- Emblem of Uzbekistan (1978–1992)
- Flag of Uzbekistan (from 1991)
- Only officeholder Shukrullo Mirsaidov March 1990–8 January 1992
- Style: Mr. Vice President (informal) (Uzbek: Janob vitse-prezidenti); The Honorable (formal); His Excellency (diplomatic);
- Member of: Cabinet of Ministers Security Council
- Appointer: President with Supreme Council's advice and consent
- Precursor: None
- Formation: 24 March 1990
- First holder: Shukrullo Mirsaidov
- Final holder: Shukrullo Mirsaidov
- Abolished: 8 January 1992
- Superseded by: Prime Minister of Uzbekistan

= Vice President of Uzbekistan =

Government title

The office of Vice President of Uzbekistan was a political position which took the second-highest ranking office in the order of precedence of Uzbekistan until it was abolished on January 8, 1992. It was the title of the deputy to the President of Uzbekistan. Shukrullo Mirsaidov was the first and only holder of the office from 24 March 1990 to 8 January 1992.

== History ==
The position of vice president was introduced on the same day Islam Karimov was elected President of the Uzbek SSR on March 24, 1990 at a session of the Supreme Council of the Uzbek SSR. Uzbekistan at that point became the first union republic to introduce the positions of president and vice president, roles often seen in the west. The only person who served as vice president was Shukrullo Mirsaidov, who, before this position, was the Chairman of the Council of Ministers of the Uzbek SSR. After the abolition of the post of vice president on January 8, 1992, the post of prime minister was introduced in the country.

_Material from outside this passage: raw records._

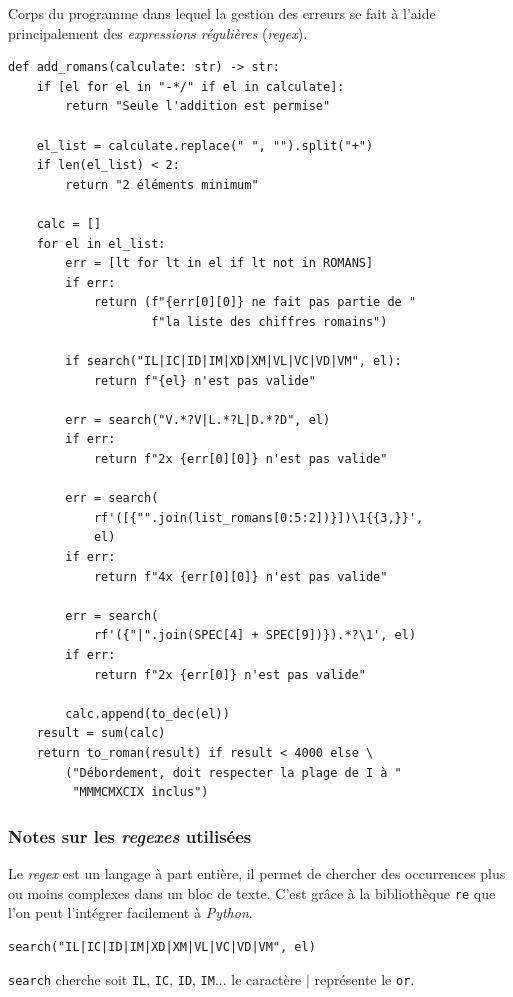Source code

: Corps du programme dans lequel la gestion des erreurs se fait à l'aide principalement des \textit{expressions régulières} (\textit{regex}).
\begin{lstlisting}
def add_romans(calculate: str) -> str:
    if [el for el in "-*/" if el in calculate]:
        return "Seule l'addition est permise"

    el_list = calculate.replace(" ", "").split("+")
    if len(el_list) < 2:
        return "2 éléments minimum"

    calc = []
    for el in el_list:
        err = [lt for lt in el if lt not in ROMANS]
        if err:
            return (f"{err[0][0]} ne fait pas partie de "
                    f"la liste des chiffres romains")

        if search("IL|IC|ID|IM|XD|XM|VL|VC|VD|VM", el):
            return f"{el} n'est pas valide"

        err = search("V.*?V|L.*?L|D.*?D", el)
        if err:
            return f"2x {err[0][0]} n'est pas valide"

        err = search(
            rf'([{"".join(list_romans[0:5:2])}])\1{{3,}}',
            el)
        if err:
            return f"4x {err[0][0]} n'est pas valide"

        err = search(
            rf'({"|".join(SPEC[4] + SPEC[9])}).*?\1', el)
        if err:
            return f"2x {err[0]} n'est pas valide"

        calc.append(to_dec(el))
    result = sum(calc)
    return to_roman(result) if result < 4000 else \
        ("Débordement, doit respecter la plage de I à "
         "MMMCMXCIX inclus")
\end{lstlisting}
\medskip

\subsubsection*{Notes sur les \textit{regexes} utilisées}
Le \textit{regex} est un langage à part entière, il permet de chercher des occurrences plus ou moins complexes dans un bloc de texte. C'est grâce à la bibliothèque \texttt{re} que l'on peut l'intégrer facilement à \textit{Python}.
\begin{verbatim}
search("IL|IC|ID|IM|XD|XM|VL|VC|VD|VM", el)
\end{verbatim}

\texttt{search} cherche soit \texttt{IL}, \texttt{IC}, \texttt{ID}, \texttt{IM}... le caractère \og \texttt{$|$}\fg{} représente le \og \texttt{or}\fg{}.
\medskip

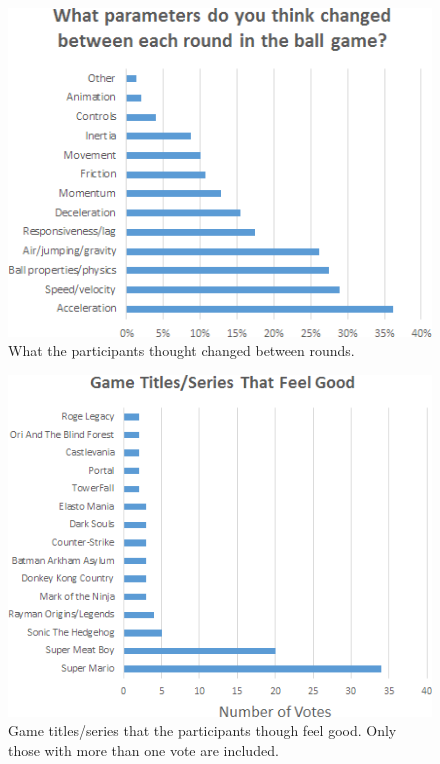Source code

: \begin{figure}[htbp]
\centering
\includegraphics[width=0.9\columnwidth]{Pics/whatChanged}
\caption{What the participants thought changed between rounds.}
\label{fig:whatChanged}
\end{figure}

\begin{figure}[htbp]
\centering
\includegraphics[width=0.9\columnwidth]{Pics/good_games}
\caption{Game titles/series that the participants though feel good. Only those with more than one vote are included.}
\label{fig:good_games}
\end{figure}

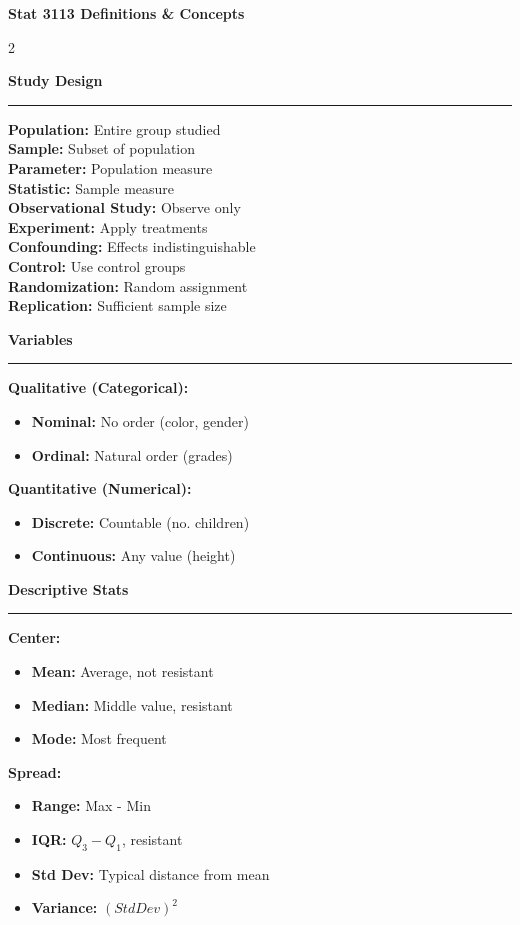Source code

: \documentclass[10pt, letterpaper]{article}
\newcommand{\sectionhead}[1]{%
    \begin{center}%
    \large\bfseries#1%
    \end{center}%
    \vspace{-2mm}%
    \hrule%
    \vspace{2mm}%
}
\begin{document}
\begin{center}
    {\LARGE\bfseries Stat 3113 Definitions \& Concepts}
\end{center}
\vspace{1mm}

\begin{multicols}{2}
\small

\sectionhead{Study Design}

\textbf{Population:} Entire group studied \\
\textbf{Sample:} Subset of population \\
\textbf{Parameter:} Population measure \\
\textbf{Statistic:} Sample measure \\
\textbf{Observational Study:} Observe only \\
\textbf{Experiment:} Apply treatments \\
\textbf{Confounding:} Effects indistinguishable \\
\textbf{Control:} Use control groups \\
\textbf{Randomization:} Random assignment \\
\textbf{Replication:} Sufficient sample size

\sectionhead{Variables}

\textbf{Qualitative (Categorical):}
\begin{itemize}
    \item \textbf{Nominal:} No order (color, gender)
    \item \textbf{Ordinal:} Natural order (grades)
\end{itemize}

\textbf{Quantitative (Numerical):}
\begin{itemize}
    \item \textbf{Discrete:} Countable (no. children)
    \item \textbf{Continuous:} Any value (height)
\end{itemize}

\sectionhead{Descriptive Stats}

\textbf{Center:}
\begin{itemize}
    \item \textbf{Mean:} Average, not resistant
    \item \textbf{Median:} Middle value, resistant
    \item \textbf{Mode:} Most frequent
\end{itemize}

\textbf{Spread:}
\begin{itemize}
    \item \textbf{Range:} Max - Min
    \item \textbf{IQR:} $Q_3 - Q_1$, resistant
    \item \textbf{Std Dev:} Typical distance from mean
    \item \textbf{Variance:} $(Std Dev)^2$
\end{itemize}


\end{multicols}
\end{document}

| Name | Took office | Left office | Notes |
|---|---|---|---|
| Shukrullo Mirsaidov | March 1990 | 8 January 1992 |  |

== Functions ==
The main function of the vice-president of Uzbekistan was to, in the case of the president's incapacitation, death or resignation and until early elections, assume presidential powers as acting president At the same time, the vice-president of Uzbekistan, jointly headed the Cabinet of Ministers with the president.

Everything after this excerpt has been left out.